PART I: INTRODUCTION

New Zealand’s spending on R&D

New Zealand’s reported private sector research and development (R&D) is very low by international standards (less than a quarter of the OECD average), but this is now increasing at a faster rate than the OECD average. Total reported private sector R&D expenditure increased by an average of 6.25 percent per year from 1990/91 to 1997/98. This compares to an increase in the OECD as a whole of about 2.4 percent per year over the same period.

The Government is committed to encouraging private sector R&D in New Zealand. We do a great deal to assist R&D. In addition to providing tax concessions through immediate deductibility of scientific research expenditure, the Government also purchases around $650 million of R&D per year directly from Crown Research Institutes and universities. Although this level is slightly below the OECD average, public purchase of R&D has been increasing at a rate of 12 percent per year since 1995 compared to the OECD as a whole, where there has been an increase of 3.0 percent per annum.

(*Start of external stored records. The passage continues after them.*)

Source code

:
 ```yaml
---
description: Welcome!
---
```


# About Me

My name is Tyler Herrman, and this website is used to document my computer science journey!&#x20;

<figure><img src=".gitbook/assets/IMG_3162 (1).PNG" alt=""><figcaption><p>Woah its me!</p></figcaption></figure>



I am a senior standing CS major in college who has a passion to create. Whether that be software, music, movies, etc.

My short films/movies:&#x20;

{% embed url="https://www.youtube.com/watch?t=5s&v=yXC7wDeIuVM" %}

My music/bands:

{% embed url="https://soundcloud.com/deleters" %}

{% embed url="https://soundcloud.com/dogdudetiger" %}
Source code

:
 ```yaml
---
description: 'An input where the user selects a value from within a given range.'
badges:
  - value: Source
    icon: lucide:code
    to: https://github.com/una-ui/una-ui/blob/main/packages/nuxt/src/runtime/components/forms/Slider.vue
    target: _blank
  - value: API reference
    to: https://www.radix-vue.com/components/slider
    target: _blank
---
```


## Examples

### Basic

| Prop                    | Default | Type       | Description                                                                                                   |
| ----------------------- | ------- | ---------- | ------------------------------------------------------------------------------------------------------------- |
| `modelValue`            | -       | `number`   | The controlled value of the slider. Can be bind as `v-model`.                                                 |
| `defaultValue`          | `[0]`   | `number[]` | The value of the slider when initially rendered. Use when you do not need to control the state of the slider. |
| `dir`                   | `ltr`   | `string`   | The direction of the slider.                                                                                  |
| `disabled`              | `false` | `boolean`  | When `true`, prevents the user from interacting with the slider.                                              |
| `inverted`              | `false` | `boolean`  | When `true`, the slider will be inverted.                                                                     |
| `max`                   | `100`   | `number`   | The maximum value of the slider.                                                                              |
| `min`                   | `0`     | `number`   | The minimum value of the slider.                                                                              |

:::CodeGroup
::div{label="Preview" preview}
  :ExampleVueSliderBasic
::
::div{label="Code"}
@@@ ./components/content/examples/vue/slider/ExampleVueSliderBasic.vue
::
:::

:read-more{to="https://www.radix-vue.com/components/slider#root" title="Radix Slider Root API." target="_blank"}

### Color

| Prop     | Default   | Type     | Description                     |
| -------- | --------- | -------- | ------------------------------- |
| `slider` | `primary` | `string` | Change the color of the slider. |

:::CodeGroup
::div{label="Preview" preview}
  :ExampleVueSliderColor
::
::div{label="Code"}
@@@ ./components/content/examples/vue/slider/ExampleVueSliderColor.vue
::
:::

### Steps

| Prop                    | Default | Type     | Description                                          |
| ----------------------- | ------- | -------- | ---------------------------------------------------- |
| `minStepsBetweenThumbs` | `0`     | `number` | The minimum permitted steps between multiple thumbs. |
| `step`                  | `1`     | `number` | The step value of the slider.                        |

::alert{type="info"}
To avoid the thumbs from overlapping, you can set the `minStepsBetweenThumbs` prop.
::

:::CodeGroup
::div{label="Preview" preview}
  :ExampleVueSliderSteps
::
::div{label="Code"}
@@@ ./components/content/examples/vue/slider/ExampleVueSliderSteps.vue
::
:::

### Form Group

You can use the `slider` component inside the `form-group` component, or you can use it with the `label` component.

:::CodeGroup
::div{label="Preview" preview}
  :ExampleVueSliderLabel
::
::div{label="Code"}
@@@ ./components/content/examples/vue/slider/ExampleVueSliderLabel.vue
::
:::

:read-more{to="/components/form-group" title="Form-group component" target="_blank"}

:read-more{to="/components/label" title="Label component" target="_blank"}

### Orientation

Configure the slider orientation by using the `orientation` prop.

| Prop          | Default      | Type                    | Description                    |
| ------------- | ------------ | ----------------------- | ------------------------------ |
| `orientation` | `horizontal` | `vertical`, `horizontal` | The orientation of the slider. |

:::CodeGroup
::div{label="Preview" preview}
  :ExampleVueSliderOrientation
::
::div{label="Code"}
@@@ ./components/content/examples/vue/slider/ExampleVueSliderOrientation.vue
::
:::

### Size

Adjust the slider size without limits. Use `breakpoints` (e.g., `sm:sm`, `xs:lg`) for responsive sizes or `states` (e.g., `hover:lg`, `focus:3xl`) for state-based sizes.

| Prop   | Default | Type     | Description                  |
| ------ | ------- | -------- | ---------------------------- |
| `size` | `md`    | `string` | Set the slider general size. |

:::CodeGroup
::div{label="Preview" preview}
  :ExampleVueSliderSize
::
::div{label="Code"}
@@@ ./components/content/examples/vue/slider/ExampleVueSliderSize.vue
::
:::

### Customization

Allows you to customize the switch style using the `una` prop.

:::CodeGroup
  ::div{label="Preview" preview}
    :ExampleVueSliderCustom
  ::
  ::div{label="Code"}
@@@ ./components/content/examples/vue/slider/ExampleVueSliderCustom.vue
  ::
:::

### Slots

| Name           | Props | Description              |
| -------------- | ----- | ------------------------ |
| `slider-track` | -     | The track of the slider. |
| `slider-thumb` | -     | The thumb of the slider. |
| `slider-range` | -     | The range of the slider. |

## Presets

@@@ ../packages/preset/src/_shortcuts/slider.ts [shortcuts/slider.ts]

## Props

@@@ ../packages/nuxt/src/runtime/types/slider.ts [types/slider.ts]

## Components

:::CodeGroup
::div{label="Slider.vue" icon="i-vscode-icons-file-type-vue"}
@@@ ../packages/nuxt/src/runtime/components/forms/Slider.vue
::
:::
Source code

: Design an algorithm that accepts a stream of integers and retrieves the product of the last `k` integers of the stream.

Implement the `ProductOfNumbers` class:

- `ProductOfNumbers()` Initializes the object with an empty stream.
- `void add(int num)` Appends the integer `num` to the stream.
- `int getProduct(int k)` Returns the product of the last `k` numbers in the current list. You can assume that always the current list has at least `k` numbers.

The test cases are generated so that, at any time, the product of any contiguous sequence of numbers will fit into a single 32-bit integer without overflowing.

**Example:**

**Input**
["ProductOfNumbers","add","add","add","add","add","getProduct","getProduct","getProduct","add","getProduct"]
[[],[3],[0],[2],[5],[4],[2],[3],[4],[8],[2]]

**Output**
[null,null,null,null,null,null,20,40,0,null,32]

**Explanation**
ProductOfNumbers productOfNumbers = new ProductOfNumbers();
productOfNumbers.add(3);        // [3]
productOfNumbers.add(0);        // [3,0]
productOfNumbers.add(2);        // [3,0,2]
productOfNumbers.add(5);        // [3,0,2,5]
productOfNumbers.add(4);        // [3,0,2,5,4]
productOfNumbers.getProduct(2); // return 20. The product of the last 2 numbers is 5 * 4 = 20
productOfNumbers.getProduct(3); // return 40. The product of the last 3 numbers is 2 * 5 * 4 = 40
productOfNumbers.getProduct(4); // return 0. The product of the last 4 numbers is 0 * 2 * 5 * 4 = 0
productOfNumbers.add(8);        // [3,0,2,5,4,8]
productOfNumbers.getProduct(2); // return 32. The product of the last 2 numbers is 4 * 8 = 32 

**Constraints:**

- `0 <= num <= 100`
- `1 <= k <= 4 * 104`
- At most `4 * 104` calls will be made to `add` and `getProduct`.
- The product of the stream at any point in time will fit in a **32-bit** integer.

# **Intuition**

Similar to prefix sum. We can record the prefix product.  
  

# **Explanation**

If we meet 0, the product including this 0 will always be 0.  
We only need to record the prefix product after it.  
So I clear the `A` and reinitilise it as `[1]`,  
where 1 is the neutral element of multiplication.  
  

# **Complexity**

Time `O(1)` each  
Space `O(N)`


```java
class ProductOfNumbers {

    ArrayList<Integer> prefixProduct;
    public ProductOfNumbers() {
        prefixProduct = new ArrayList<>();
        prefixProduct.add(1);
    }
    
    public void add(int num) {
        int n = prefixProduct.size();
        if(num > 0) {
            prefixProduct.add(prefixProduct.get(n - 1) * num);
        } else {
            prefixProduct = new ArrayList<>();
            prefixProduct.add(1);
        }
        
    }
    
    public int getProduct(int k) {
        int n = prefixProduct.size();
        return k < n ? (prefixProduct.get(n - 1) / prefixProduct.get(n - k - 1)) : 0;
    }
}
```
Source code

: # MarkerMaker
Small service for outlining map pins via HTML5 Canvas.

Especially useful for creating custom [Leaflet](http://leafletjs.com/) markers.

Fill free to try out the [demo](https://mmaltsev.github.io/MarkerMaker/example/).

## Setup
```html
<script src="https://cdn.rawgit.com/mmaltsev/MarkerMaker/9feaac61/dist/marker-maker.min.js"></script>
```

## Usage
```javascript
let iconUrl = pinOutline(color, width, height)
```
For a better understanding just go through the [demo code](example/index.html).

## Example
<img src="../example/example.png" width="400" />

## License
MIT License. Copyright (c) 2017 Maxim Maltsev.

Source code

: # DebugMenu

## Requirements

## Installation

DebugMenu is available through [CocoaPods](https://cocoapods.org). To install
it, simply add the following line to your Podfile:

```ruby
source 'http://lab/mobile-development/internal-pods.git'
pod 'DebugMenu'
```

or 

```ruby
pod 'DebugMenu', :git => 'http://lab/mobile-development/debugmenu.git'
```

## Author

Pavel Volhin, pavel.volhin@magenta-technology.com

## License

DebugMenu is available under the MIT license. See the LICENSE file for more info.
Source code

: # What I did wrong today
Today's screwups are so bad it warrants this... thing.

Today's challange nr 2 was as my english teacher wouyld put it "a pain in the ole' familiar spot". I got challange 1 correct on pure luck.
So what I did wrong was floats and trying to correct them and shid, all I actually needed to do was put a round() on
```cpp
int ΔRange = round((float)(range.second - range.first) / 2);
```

Budget measures to encourage R&D

As part of our commitment, the Government announced in the Budget that we would support private sector R&D by introducing a new grants programme and providing an increase in funding for Technology New Zealand. We opted for a grants approach because we considered that it was better, safer and fairer than tax concessions. The new grants programme has been running for eight weeks and has attracted over 800 applications. Good progress is being made on considering and, where appropriate, approving these applications.

Uncertainty in current tax treatment

Some taxpayers and tax practitioners have responded to the Budget announcements by pointing out that the measures do nothing to address the existing uncertainty over the current tax treatment of R&D.

Practitioners we have spoken to have noted that the main area of uncertainty relates to distinguishing between capital and revenue R&D expenditure. The tax treatment depends on whether costs are classified as revenue or capital. In broad terms, expenditure is capital if it gives rise to an enduring benefit to the taxpayer. Otherwise, it is revenue expenditure.

Broadly, expenditure on revenue account is immediately deductible for tax if the required link with income is shown. Expenditure on capital account is not immediately deductible (unless it relates to “scientific research”, which is treated more favourably than other capital expenditure). Instead, expenditure on capital account is either deductible over the life of an asset or, on occasion, may not be deductible at all. There is little case law in New Zealand on R&D expenditure to assist taxpayers in determining whether R&D costs are on capital or revenue account. It is, therefore, not clear in tax law when R&D expenditure will be immediately deductible and when it will not be.


We understand that, although the tax treatment of R&D expenditure is uncertain, taxpayers are immediately deducting almost all of their R&D costs. However, this carries the risk of potential disputes with Inland Revenue, and penalties and use of money interest that apply when tax is underpaid.

Summary of proposal

The Government is proposing to address this uncertainty by introducing the measure outlined in this discussion paper. Broadly, the proposal is to clarify the capital/revenue boundary by permitting taxpayers to follow accounting treatment to the extent that when R&D expenditure is immediately written off for accounting purposes, it will be immediately deductible for tax purposes.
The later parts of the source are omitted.